How to run long simulations ( 24 hours) with qsub on gemini

Victor Onink edited this page Jul 29, 2020 · 1 revision

I have found that if you want to run a long simulation (>24 hours) using qsub, then my codes would often end up in the queue for at least 1.5 days (at which point I just deleted the job). The reason for this is that by default, if you use qsub, you end up submitting the job to the all.q queue, which seems to only like jobs up to 24 hours (and not a second more...). Instead, you want to submit it to the long.q queue, which is fine with jobs that are longer than 24 hours.

The problem with long.q is that it is only on the science-bs36 node, not on the science-bs35 (the node on which you start out on by default if you log into gemini). Therefore, if you want to run on lonq.q@science-bs36 and you have all your data on the scratch server, you need to make sure that you have a copy of all the relevant data on the science-bs36 scratch directory. So therefore this wiki to explain how you can do that!

How to submit a job specifically in the long.q@science-bs36 queue

I am assuming here that you have already logged in to gemini.
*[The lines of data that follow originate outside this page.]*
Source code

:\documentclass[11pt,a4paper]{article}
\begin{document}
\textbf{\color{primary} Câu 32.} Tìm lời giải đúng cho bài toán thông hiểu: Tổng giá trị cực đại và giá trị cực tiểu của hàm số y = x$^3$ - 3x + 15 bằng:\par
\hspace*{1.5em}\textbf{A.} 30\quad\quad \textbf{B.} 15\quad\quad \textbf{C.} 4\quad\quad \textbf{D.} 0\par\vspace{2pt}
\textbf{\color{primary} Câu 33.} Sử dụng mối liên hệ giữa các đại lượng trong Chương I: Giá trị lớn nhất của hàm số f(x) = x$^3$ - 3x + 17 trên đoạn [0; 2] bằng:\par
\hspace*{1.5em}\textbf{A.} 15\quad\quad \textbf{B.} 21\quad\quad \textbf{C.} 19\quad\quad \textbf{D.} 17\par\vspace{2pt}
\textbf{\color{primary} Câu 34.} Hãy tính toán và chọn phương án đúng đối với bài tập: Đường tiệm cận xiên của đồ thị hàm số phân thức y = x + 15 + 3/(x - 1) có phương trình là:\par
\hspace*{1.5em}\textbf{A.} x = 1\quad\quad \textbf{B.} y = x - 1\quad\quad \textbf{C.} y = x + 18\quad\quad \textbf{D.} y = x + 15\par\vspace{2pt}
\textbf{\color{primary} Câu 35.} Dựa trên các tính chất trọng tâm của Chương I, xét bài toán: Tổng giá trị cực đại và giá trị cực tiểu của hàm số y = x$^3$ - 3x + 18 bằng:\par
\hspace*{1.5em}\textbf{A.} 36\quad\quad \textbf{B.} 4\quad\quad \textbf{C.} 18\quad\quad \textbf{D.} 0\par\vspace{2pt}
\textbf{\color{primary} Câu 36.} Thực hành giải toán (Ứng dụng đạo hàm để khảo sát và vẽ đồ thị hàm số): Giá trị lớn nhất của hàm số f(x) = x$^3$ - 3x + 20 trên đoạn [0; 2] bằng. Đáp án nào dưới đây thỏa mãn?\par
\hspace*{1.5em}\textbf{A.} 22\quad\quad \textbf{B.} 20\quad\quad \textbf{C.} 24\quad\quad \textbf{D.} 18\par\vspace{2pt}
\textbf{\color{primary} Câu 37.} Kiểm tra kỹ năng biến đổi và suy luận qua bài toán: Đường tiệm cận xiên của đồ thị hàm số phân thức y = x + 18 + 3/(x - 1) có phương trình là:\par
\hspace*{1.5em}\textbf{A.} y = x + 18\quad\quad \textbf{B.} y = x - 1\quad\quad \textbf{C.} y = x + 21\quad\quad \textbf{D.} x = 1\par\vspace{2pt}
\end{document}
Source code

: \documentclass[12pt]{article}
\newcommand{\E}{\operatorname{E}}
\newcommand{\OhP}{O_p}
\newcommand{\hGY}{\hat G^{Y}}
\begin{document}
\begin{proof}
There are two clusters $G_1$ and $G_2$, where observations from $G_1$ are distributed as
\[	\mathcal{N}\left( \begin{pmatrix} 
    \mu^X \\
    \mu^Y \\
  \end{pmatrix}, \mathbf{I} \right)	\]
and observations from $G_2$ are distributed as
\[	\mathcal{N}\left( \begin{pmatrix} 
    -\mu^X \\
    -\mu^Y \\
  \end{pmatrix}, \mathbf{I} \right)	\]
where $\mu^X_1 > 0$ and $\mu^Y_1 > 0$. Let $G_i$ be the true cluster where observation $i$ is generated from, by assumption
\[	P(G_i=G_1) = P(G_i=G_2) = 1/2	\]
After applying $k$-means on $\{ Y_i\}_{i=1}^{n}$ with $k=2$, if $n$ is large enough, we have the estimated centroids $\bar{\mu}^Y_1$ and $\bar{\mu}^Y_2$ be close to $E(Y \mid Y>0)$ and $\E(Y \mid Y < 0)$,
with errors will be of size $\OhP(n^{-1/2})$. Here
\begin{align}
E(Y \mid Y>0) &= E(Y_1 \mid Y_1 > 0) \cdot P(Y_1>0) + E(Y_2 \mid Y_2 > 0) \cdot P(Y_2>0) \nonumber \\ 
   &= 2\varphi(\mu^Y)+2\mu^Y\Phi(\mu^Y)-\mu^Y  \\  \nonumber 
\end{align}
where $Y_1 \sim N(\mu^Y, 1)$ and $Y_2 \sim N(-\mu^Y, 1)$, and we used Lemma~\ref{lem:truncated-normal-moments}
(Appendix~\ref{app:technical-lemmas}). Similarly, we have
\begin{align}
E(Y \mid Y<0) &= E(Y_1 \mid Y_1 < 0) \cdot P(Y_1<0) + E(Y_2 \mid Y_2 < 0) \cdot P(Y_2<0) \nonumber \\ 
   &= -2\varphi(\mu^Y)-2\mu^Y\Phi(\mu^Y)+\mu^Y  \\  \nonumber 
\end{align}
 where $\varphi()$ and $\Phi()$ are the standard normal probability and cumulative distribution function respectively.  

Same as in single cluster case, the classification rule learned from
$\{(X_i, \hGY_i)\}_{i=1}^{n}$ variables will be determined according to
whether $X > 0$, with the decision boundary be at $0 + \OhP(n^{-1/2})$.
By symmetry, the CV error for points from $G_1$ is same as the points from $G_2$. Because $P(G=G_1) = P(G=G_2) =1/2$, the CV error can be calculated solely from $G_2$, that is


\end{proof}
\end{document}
Now, when you submit your job using qsub, you need to make sure that you have the command -q long.q@science-bs36 included. It is also important though that you specify exactly how much time you want for your run. Say I want 40 hours for my run, I would then also need to include -l h_rt=40:00:00. If your job is finished before that time, then everything is fine. If it turns out that your job needs more time and isn't done yet, it will still be ended after 40 hours irregardless (so its good to have a rough estimate of how long your run is going to take so you can fill in enough time).

How to run files in the long.q queue if you save files on scratch

Now, say that you have followed the steps described above and now you have submitted your job to be in the lonq.q queue. If you are making use of the scratch directory in any way in your code, you might now run into errors. The reason for this is that scratch is a local directory, in that there are seperate scratch directories on the science-bs35 and science-bs36 nodes. Therefore, if you have everything saved on the scratch directory on the science-bs35 node and you try to find those files on the science-bs36 node, you will be dissapointed and your code will return an error saying that the files can not be found. Therefore, make sure that you copy the relevant files to the science-bs36 scratch directory prior to submitting your job. Now you may ask, how would I do this? I am sure that there are many different ways (google is your friend), but this approach worked for me:

  1. Switch to the science-bs36 node by, once you have logged into gemini, typing ssh science-bs36
  2. Go to scratch directory by cd /scratch/whatever_directory_you_want_to_go_to
  3. To copy an entire directory from the other scratch file (inside which directory you of course have the files you need for your job to run smoothly), enter the command scp -r [username]@gemini.science.uu.nl:/scratch/_directory_you_want_to_copy . (Note that the dot at the end is not the end of a sentence here, do not forget the dot in your command otherwise it won't work!!!!!).
  4. Have a sufficient amount of patience depending on how many files your are copying (for example, copying all globcurrent files for 12 years a la 140 GB takes a while)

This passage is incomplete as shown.